TASK GOAL> Read through the entries below and copy each line where "textit" turns up.

[Stored entries]
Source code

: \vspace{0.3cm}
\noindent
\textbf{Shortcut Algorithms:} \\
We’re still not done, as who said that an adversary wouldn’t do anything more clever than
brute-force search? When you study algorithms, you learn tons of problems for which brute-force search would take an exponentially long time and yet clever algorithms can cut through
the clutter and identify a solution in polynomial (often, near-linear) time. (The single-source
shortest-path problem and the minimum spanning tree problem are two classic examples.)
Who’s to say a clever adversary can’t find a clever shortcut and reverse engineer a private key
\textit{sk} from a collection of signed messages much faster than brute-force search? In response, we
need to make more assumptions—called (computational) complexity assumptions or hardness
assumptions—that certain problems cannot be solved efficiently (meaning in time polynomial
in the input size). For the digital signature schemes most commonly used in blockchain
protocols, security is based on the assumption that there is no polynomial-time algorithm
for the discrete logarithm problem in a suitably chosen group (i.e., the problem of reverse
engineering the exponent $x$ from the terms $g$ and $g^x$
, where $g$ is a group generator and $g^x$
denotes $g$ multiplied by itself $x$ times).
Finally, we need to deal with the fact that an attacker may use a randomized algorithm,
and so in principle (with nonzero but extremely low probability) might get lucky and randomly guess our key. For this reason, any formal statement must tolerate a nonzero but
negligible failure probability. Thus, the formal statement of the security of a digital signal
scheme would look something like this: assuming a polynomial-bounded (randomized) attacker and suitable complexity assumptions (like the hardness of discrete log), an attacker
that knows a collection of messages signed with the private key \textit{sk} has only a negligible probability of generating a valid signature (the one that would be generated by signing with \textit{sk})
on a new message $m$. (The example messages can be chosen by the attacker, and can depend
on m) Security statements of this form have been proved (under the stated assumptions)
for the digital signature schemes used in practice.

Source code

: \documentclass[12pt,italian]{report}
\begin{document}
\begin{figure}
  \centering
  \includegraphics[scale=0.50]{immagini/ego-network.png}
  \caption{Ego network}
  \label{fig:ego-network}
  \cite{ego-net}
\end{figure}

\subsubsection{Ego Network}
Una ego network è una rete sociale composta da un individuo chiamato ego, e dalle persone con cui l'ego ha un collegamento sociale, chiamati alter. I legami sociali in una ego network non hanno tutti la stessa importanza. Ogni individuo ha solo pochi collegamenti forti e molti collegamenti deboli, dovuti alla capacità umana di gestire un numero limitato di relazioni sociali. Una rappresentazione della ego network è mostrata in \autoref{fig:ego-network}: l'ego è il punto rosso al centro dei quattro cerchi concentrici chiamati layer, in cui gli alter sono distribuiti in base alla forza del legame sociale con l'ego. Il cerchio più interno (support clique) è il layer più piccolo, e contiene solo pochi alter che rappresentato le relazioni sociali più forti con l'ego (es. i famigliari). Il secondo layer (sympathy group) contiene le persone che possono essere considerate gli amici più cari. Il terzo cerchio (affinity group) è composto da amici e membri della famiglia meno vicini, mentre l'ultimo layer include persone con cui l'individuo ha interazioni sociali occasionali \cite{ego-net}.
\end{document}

ANSWER FOR THIS EXERCISE>
\textit{sk} from a collection of signed messages much faster than brute-force search? In response, we
that knows a collection of messages signed with the private key \textit{sk} has only a negligible probability of generating a valid signature (the one that would be generated by signing with \textit{sk})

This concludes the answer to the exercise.